ASSIGNED TASK: Among the entries below, tally each line where the word "измеримо" appears and state only the total.

DATA TO USE:
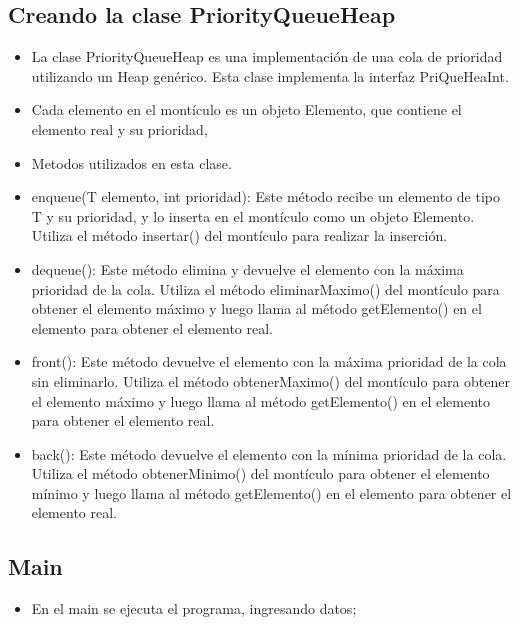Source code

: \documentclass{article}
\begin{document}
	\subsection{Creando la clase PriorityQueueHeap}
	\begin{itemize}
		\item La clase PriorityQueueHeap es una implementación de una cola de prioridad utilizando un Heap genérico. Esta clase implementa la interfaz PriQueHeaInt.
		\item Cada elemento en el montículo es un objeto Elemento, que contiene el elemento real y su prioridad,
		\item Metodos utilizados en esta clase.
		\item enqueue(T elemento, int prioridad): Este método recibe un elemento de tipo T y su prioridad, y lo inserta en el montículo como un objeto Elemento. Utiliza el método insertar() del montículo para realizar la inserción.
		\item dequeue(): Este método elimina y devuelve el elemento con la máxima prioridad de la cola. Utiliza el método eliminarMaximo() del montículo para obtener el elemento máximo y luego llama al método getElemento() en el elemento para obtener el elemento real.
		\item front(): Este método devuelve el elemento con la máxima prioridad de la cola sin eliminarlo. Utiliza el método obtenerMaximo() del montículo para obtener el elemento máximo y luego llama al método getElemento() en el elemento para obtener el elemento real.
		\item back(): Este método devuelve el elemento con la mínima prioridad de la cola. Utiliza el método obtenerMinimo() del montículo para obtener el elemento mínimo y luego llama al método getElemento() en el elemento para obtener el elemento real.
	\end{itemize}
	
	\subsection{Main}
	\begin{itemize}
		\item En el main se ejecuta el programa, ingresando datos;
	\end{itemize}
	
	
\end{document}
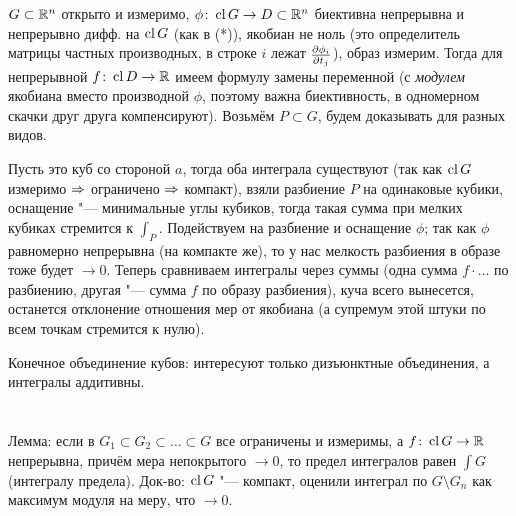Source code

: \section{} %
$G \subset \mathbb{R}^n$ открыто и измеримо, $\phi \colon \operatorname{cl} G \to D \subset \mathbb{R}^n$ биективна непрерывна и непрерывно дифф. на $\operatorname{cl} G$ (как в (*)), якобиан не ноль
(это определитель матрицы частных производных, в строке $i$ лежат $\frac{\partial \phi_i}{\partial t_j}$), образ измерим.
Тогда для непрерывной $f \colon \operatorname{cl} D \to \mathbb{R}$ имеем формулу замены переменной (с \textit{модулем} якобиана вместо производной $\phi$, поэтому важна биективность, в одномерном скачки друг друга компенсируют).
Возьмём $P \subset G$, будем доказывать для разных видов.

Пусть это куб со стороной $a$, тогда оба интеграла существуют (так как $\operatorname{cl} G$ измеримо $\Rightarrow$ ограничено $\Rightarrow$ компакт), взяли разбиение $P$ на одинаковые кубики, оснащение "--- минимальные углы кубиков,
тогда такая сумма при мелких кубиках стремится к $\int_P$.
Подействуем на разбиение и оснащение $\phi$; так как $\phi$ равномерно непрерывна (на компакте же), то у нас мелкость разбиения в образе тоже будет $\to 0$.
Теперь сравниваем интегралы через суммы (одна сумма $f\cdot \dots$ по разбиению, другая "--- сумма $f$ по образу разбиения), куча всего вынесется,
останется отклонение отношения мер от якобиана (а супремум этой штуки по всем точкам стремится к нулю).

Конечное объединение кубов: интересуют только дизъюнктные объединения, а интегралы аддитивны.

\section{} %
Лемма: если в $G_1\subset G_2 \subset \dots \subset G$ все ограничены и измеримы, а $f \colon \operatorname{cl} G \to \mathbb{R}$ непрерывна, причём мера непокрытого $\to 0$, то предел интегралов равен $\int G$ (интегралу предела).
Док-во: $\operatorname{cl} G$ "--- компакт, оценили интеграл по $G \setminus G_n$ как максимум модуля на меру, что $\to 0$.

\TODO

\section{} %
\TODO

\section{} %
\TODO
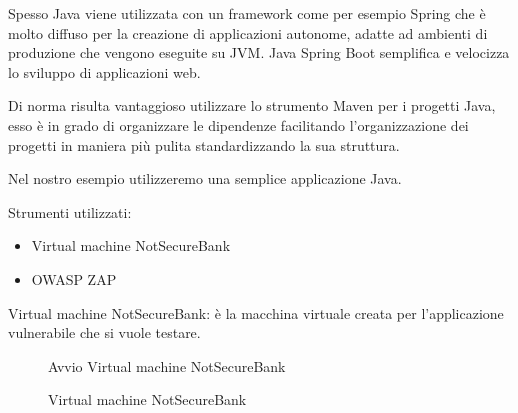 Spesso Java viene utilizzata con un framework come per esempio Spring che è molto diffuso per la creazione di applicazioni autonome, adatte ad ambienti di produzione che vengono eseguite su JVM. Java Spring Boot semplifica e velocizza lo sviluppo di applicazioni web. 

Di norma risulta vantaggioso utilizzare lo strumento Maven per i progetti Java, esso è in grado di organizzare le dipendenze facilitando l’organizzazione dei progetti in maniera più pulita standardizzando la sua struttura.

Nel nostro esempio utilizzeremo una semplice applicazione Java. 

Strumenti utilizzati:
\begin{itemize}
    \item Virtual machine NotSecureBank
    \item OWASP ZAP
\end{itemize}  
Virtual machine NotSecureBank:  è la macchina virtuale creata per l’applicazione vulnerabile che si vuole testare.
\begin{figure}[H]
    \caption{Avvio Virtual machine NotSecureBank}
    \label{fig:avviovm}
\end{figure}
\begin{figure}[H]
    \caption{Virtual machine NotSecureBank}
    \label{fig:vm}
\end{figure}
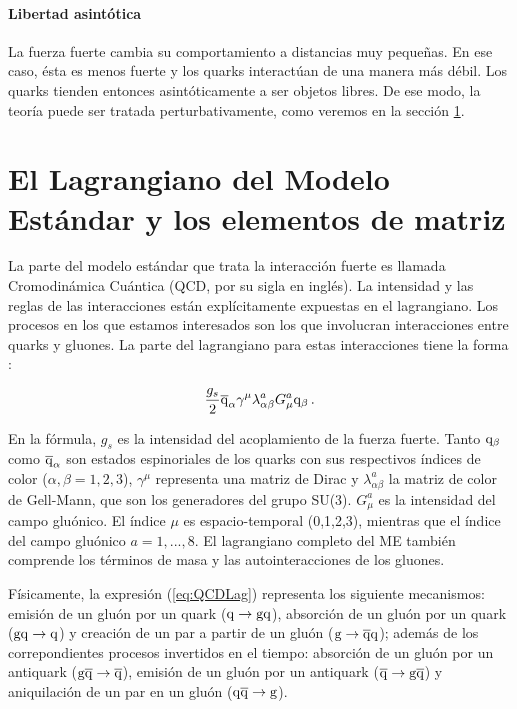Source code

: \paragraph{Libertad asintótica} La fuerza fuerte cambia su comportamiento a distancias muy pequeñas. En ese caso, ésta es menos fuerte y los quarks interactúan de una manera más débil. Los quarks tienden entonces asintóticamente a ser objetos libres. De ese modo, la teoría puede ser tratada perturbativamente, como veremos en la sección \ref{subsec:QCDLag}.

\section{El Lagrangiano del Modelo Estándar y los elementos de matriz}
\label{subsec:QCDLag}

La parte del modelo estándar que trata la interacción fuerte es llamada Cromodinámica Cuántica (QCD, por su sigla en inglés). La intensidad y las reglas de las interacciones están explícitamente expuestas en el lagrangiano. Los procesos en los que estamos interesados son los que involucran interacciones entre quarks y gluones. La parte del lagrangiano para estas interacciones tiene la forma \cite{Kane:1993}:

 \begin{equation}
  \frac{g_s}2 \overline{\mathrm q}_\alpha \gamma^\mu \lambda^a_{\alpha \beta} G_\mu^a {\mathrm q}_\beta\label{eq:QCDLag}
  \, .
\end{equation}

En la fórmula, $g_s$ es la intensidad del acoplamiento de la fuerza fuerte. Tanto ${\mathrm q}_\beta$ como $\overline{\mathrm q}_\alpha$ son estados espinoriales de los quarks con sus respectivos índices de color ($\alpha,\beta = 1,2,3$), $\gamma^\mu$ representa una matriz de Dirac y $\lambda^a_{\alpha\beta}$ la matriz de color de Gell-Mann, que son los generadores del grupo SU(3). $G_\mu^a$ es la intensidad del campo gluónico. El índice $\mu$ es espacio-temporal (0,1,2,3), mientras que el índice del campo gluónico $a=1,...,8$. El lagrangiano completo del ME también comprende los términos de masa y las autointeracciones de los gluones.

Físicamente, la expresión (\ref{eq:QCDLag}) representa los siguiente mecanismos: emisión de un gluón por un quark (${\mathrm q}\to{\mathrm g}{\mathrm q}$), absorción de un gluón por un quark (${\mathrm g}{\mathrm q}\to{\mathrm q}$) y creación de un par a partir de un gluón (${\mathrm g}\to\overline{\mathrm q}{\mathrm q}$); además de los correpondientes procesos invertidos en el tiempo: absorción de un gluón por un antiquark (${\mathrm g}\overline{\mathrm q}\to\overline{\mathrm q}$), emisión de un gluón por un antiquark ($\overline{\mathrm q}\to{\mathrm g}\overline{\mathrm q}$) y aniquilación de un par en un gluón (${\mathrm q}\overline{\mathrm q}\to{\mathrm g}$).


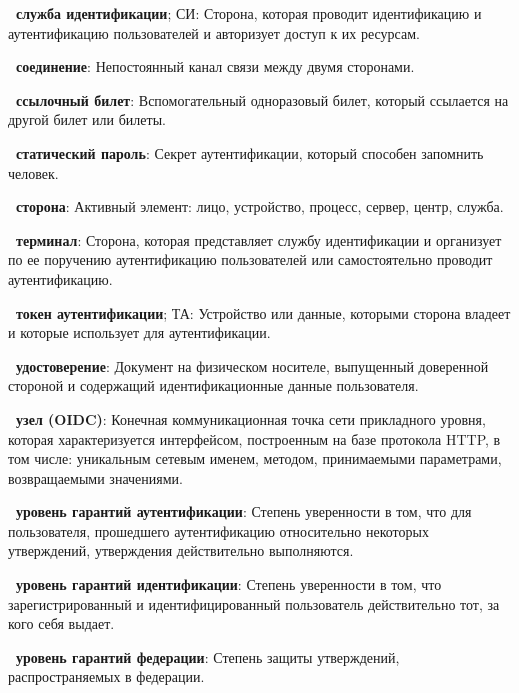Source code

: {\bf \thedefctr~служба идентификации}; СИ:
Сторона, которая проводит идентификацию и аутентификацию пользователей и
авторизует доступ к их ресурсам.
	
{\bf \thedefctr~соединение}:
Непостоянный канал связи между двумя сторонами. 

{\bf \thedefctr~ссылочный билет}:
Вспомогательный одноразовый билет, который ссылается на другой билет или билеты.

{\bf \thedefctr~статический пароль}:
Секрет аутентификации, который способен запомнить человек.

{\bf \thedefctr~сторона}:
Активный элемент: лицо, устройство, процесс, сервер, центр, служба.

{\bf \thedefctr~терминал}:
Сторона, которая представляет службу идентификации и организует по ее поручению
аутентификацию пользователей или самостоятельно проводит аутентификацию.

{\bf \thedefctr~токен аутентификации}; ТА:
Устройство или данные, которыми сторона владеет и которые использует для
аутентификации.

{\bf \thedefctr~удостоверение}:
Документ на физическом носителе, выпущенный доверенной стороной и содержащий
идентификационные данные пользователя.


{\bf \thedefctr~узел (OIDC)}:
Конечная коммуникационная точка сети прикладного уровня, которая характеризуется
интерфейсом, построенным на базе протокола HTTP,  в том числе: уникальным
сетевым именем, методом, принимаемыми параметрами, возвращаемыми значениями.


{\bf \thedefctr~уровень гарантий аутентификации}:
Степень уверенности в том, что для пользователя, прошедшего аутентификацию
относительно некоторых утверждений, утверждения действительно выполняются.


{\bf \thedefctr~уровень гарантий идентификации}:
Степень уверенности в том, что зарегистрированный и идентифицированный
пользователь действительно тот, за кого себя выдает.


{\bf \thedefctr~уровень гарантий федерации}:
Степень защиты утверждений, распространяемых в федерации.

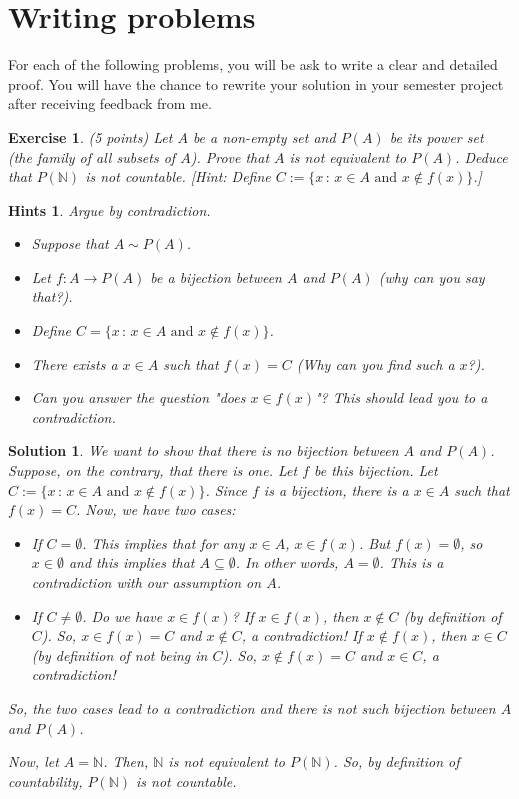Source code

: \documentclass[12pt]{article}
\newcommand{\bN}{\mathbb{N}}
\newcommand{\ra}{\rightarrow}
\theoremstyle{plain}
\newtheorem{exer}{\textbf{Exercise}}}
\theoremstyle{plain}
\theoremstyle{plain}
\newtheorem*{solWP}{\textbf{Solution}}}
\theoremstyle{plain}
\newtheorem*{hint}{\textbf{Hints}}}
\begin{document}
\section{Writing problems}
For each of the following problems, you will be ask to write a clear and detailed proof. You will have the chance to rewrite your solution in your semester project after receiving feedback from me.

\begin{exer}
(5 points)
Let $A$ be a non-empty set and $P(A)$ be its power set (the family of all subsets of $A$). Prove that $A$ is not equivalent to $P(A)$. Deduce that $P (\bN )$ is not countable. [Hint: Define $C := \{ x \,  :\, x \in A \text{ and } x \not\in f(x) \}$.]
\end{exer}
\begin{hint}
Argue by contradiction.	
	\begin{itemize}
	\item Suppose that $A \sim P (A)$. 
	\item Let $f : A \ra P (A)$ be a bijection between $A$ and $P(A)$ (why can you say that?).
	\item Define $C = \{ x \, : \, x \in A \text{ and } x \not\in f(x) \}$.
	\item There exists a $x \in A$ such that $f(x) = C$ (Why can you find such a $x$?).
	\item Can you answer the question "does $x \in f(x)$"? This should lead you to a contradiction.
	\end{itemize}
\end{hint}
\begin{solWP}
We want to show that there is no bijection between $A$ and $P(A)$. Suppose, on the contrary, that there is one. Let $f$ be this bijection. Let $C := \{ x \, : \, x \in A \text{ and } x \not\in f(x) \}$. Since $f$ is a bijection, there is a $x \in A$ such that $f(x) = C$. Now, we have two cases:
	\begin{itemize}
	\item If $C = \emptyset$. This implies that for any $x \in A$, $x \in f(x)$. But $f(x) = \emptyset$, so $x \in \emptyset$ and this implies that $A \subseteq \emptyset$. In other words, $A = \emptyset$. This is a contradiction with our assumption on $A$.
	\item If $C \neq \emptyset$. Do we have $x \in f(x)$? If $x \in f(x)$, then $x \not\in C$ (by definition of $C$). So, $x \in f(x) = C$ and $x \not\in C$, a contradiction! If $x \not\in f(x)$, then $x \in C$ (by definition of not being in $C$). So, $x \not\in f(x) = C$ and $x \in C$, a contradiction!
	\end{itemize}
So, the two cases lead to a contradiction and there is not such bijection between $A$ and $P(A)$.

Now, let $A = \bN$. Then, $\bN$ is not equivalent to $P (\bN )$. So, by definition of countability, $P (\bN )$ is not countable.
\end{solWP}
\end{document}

OUTPUT: 2